- [What is needed]: What is the number of lines in the entries below that include the word "link"? Provide the number only.

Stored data
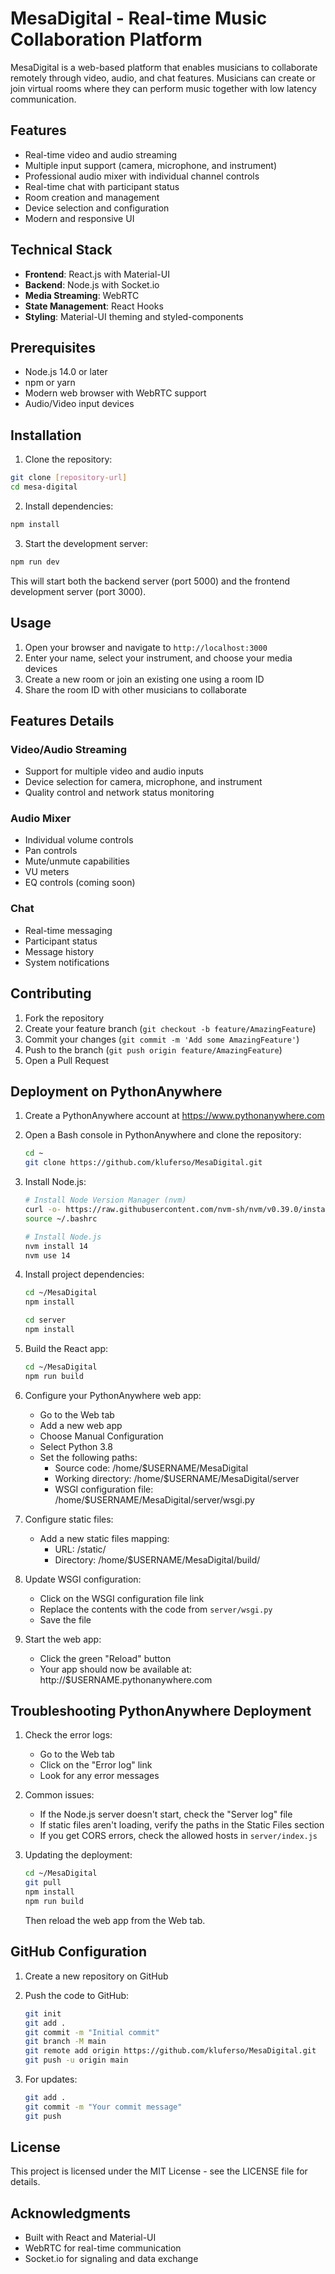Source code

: # MesaDigital - Real-time Music Collaboration Platform

MesaDigital is a web-based platform that enables musicians to collaborate remotely through video, audio, and chat features. Musicians can create or join virtual rooms where they can perform music together with low latency communication.

## Features

- Real-time video and audio streaming
- Multiple input support (camera, microphone, and instrument)
- Professional audio mixer with individual channel controls
- Real-time chat with participant status
- Room creation and management
- Device selection and configuration
- Modern and responsive UI

## Technical Stack

- **Frontend**: React.js with Material-UI
- **Backend**: Node.js with Socket.io
- **Media Streaming**: WebRTC
- **State Management**: React Hooks
- **Styling**: Material-UI theming and styled-components

## Prerequisites

- Node.js 14.0 or later
- npm or yarn
- Modern web browser with WebRTC support
- Audio/Video input devices

## Installation

1. Clone the repository:
```bash
git clone [repository-url]
cd mesa-digital
```

2. Install dependencies:
```bash
npm install
```

3. Start the development server:
```bash
npm run dev
```

This will start both the backend server (port 5000) and the frontend development server (port 3000).

## Usage

1. Open your browser and navigate to `http://localhost:3000`
2. Enter your name, select your instrument, and choose your media devices
3. Create a new room or join an existing one using a room ID
4. Share the room ID with other musicians to collaborate

## Features Details

### Video/Audio Streaming
- Support for multiple video and audio inputs
- Device selection for camera, microphone, and instrument
- Quality control and network status monitoring

### Audio Mixer
- Individual volume controls
- Pan controls
- Mute/unmute capabilities
- VU meters
- EQ controls (coming soon)

### Chat
- Real-time messaging
- Participant status
- Message history
- System notifications

## Contributing

1. Fork the repository
2. Create your feature branch (`git checkout -b feature/AmazingFeature`)
3. Commit your changes (`git commit -m 'Add some AmazingFeature'`)
4. Push to the branch (`git push origin feature/AmazingFeature`)
5. Open a Pull Request

## Deployment on PythonAnywhere

1. Create a PythonAnywhere account at https://www.pythonanywhere.com

2. Open a Bash console in PythonAnywhere and clone the repository:
   ```bash
   cd ~
   git clone https://github.com/kluferso/MesaDigital.git
   ```

3. Install Node.js:
   ```bash
   # Install Node Version Manager (nvm)
   curl -o- https://raw.githubusercontent.com/nvm-sh/nvm/v0.39.0/install.sh | bash
   source ~/.bashrc
   
   # Install Node.js
   nvm install 14
   nvm use 14
   ```

4. Install project dependencies:
   ```bash
   cd ~/MesaDigital
   npm install
   
   cd server
   npm install
   ```

5. Build the React app:
   ```bash
   cd ~/MesaDigital
   npm run build
   ```

6. Configure your PythonAnywhere web app:
   - Go to the Web tab
   - Add a new web app
   - Choose Manual Configuration
   - Select Python 3.8
   - Set the following paths:
     - Source code: /home/$USERNAME/MesaDigital
     - Working directory: /home/$USERNAME/MesaDigital/server
     - WSGI configuration file: /home/$USERNAME/MesaDigital/server/wsgi.py

7. Configure static files:
   - Add a new static files mapping:
     - URL: /static/
     - Directory: /home/$USERNAME/MesaDigital/build/

8. Update WSGI configuration:
   - Click on the WSGI configuration file link
   - Replace the contents with the code from `server/wsgi.py`
   - Save the file

9. Start the web app:
   - Click the green "Reload" button
   - Your app should now be available at: http://$USERNAME.pythonanywhere.com

## Troubleshooting PythonAnywhere Deployment

1. Check the error logs:
   - Go to the Web tab
   - Click on the "Error log" link
   - Look for any error messages

2. Common issues:
   - If the Node.js server doesn't start, check the "Server log" file
   - If static files aren't loading, verify the paths in the Static Files section
   - If you get CORS errors, check the allowed hosts in `server/index.js`

3. Updating the deployment:
   ```bash
   cd ~/MesaDigital
   git pull
   npm install
   npm run build
   ```
   Then reload the web app from the Web tab.

## GitHub Configuration

1. Create a new repository on GitHub

2. Push the code to GitHub:
   ```bash
   git init
   git add .
   git commit -m "Initial commit"
   git branch -M main
   git remote add origin https://github.com/kluferso/MesaDigital.git
   git push -u origin main
   ```

3. For updates:
   ```bash
   git add .
   git commit -m "Your commit message"
   git push
   ```

## License

This project is licensed under the MIT License - see the LICENSE file for details.

## Acknowledgments

- Built with React and Material-UI
- WebRTC for real-time communication
- Socket.io for signaling and data exchange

- [Your response]: 2